This issue tracker has been migrated to GitHub, and is currently read-only.
For more information, see the GitHub FAQs in the Python's Developer Guide.

classification
Title: Add Japanese legacy encodings
Type: enhancement Stage: patch review
Components: Library (Lib) Versions: Python 3.5
process
Status: open Resolution:
Dependencies: Superseder:
Assigned To: Nosy List: ishimoto, lemburg, loewis, methane, r.david.murray, serhiy.storchaka, t2y, vstinner
Priority: normal Keywords: patch

Created on 2014-12-14 14:34 by t2y, last changed 2022-04-11 14:58 by admin.

Files
File name Uploaded Description Edit
add-japanese-legacy-encoding1.patch t2y, 2014-12-14 14:34 Add Japanese legacy encodings review
Repositories containing patches
https://bitbucket.org/t2y/cpython/#japanese-legacy-encoding
Messages (9)
msg232638 - (view) Author: Tetsuya Morimoto (t2y) * Date: 2014-12-14 14:34
This patch adds Japanese legacy encodings as below.
https://bitbucket.org/t2y/cpython/branches/compare/japanese-legacy-encoding..default

* eucjp_ms (euc-jp compatible with cp932)
* iso2022_jp_ms (yet another iso-2022-jp compatible with cp932, similar to cp50220)
* cp50220 (http://www.iana.org/assignments/charset-reg/CP50220)
* cp50221 (a variant of cp50220)
* cp50222 (a variant of cp50220)
* cp51932 (http://www.iana.org/assignments/charset-reg/CP51932)

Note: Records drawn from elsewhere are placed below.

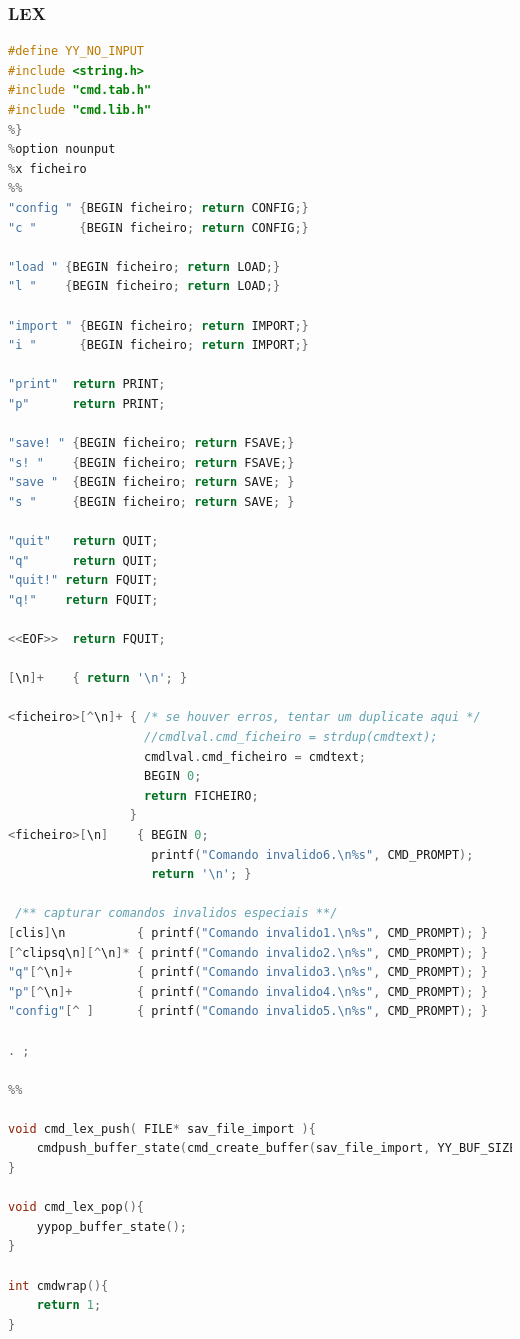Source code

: \documentclass[11pt, a4paper, oneside]{article}
\begin{document}
\subsubsection{LEX}
\begin{lstlisting}[language=C, caption={LEX do ficheiro cmd.}]
%{
#define YY_NO_INPUT
#include <string.h>
#include "cmd.tab.h"
#include "cmd.lib.h"
%}
%option nounput
%x ficheiro
%%
"config " {BEGIN ficheiro; return CONFIG;}
"c "      {BEGIN ficheiro; return CONFIG;}

"load " {BEGIN ficheiro; return LOAD;}
"l "    {BEGIN ficheiro; return LOAD;}

"import " {BEGIN ficheiro; return IMPORT;}
"i "      {BEGIN ficheiro; return IMPORT;}

"print"  return PRINT;
"p"      return PRINT;

"save! " {BEGIN ficheiro; return FSAVE;}
"s! "    {BEGIN ficheiro; return FSAVE;}
"save "  {BEGIN ficheiro; return SAVE; }
"s "     {BEGIN ficheiro; return SAVE; }

"quit"   return QUIT;
"q"      return QUIT;
"quit!" return FQUIT;
"q!"    return FQUIT;

<<EOF>>  return FQUIT;

[\n]+    { return '\n'; }

<ficheiro>[^\n]+ { /* se houver erros, tentar um duplicate aqui */
                   //cmdlval.cmd_ficheiro = strdup(cmdtext);
                   cmdlval.cmd_ficheiro = cmdtext;
                   BEGIN 0;
                   return FICHEIRO;
                 }
<ficheiro>[\n]    { BEGIN 0;
                    printf("Comando invalido6.\n%s", CMD_PROMPT);
                    return '\n'; }

 /** capturar comandos invalidos especiais **/
[clis]\n          { printf("Comando invalido1.\n%s", CMD_PROMPT); }
[^clipsq\n][^\n]* { printf("Comando invalido2.\n%s", CMD_PROMPT); }
"q"[^\n]+         { printf("Comando invalido3.\n%s", CMD_PROMPT); }
"p"[^\n]+         { printf("Comando invalido4.\n%s", CMD_PROMPT); }
"config"[^ ]      { printf("Comando invalido5.\n%s", CMD_PROMPT); }

. ;

%%

void cmd_lex_push( FILE* sav_file_import ){
    cmdpush_buffer_state(cmd_create_buffer(sav_file_import, YY_BUF_SIZE));
}

void cmd_lex_pop(){
    yypop_buffer_state();
}

int cmdwrap(){
    return 1;
}
\end{lstlisting}
\end{document}
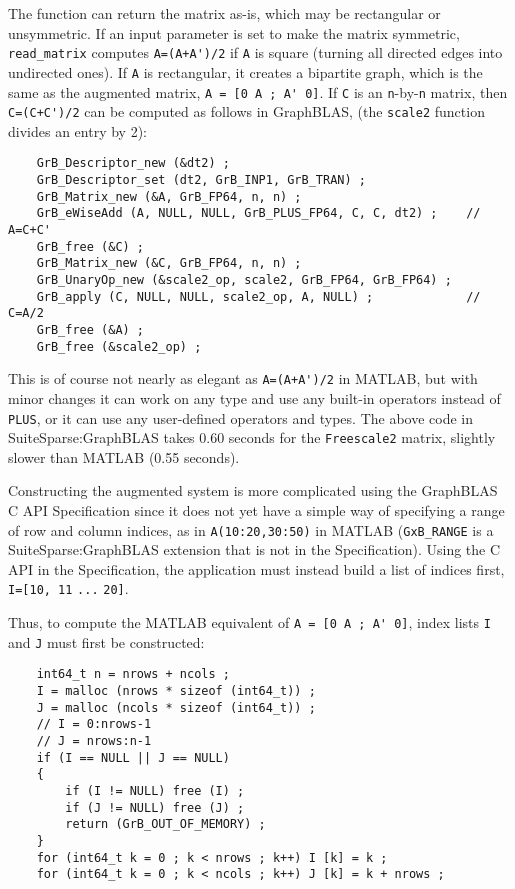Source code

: \documentclass[12pt]{article}
\begin{document}
{The function can return the matrix as-is, which may be rectangular or
unsymmetric.  If an input parameter is set to make the matrix symmetric,
\verb'read_matrix' computes \verb"A=(A+A')/2" if \verb'A' is square (turning
all directed edges into undirected ones).  If \verb'A' is rectangular, it
creates a bipartite graph, which is the same as the augmented matrix,
\verb"A = [0 A ; A' 0]".
If \verb'C' is an \verb'n'-by-\verb'n' matrix, then \verb"C=(C+C')/2" can be
computed as follows in GraphBLAS, (the \verb'scale2' function divides an entry
by 2):

    \vspace{-0.05in}
    {\footnotesize
    \begin{verbatim}
    GrB_Descriptor_new (&dt2) ;
    GrB_Descriptor_set (dt2, GrB_INP1, GrB_TRAN) ;
    GrB_Matrix_new (&A, GrB_FP64, n, n) ;
    GrB_eWiseAdd (A, NULL, NULL, GrB_PLUS_FP64, C, C, dt2) ;    // A=C+C'
    GrB_free (&C) ;
    GrB_Matrix_new (&C, GrB_FP64, n, n) ;
    GrB_UnaryOp_new (&scale2_op, scale2, GrB_FP64, GrB_FP64) ;
    GrB_apply (C, NULL, NULL, scale2_op, A, NULL) ;             // C=A/2
    GrB_free (&A) ;
    GrB_free (&scale2_op) ; \end{verbatim}}

This is of course not nearly as elegant as \verb"A=(A+A')/2" in MATLAB, but
with minor changes it can work on any type and use any built-in operators
instead of \verb'PLUS', or it can use any user-defined operators and types.
The above code in SuiteSparse:GraphBLAS takes 0.60 seconds for the
\verb'Freescale2' matrix, slightly slower than MATLAB (0.55 seconds).

Constructing the augmented system is more complicated using the GraphBLAS C API
Specification since it does not yet have a simple way of specifying a range of
row and column indices, as in \verb'A(10:20,30:50)' in MATLAB (\verb'GxB_RANGE'
is a SuiteSparse:GraphBLAS extension that is not in the Specification).  Using
the C API in the Specification, the application must instead build a list of
indices first, \verb'I=[10, 11' \verb'...' \verb'20]'.

Thus, to compute the MATLAB equivalent of \verb"A = [0 A ; A' 0]", index lists
\verb'I' and \verb'J' must first be constructed:

    \vspace{-0.05in}
    {\footnotesize
    \begin{verbatim}
    int64_t n = nrows + ncols ;
    I = malloc (nrows * sizeof (int64_t)) ;
    J = malloc (ncols * sizeof (int64_t)) ;
    // I = 0:nrows-1
    // J = nrows:n-1
    if (I == NULL || J == NULL)
    {
        if (I != NULL) free (I) ;
        if (J != NULL) free (J) ;
        return (GrB_OUT_OF_MEMORY) ;
    }
    for (int64_t k = 0 ; k < nrows ; k++) I [k] = k ;
    for (int64_t k = 0 ; k < ncols ; k++) J [k] = k + nrows ; \end{verbatim}}

}
\end{document}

Originally, these character encodings patch was created as result in IPA project in 2005, by Masayuki Moriyama. The result was contributed to several community: libiconv, glibc, perl, PHP, Ruby, PostgreSQL, MySQL, nkf. He had made a patch for Python 2.4.3 at that time, but somehow, no one worked to integrate. That's a crying shame.

These character encodings are legacy, but are still used. Lots of end-user don't care the character encoding. Unfortunately, for historical reason, e-mails are encoded with these legacy encodings on Japanese Windows platform. Actually, my customer recently reported about Mojibake since its e-mail data would be encoded with cp50220 (iso-2022-jp-ms).

References:

* About IPA: http://www.ipa.go.jp/english/about/summary.html
* Mojibake: http://en.wikipedia.org/wiki/Mojibake
* Java encoding names: http://docs.oracle.com/javase/8/docs/technotes/guides/intl/encoding.doc.html

References in Japanese:

* Japanese Legacy Encoding Project: http://legacy-encoding.sourceforge.jp/wiki/
* Project details: http://www.ipa.go.jp/about/jigyoseika/05fy-pro/open/2005-1467d.pdf
msg232639 - (view) Author: R. David Murray (r.david.murray) * (Python committer) Date: 2014-12-14 16:04
In emails these are labeled as, say, iso-2022-jp-ms?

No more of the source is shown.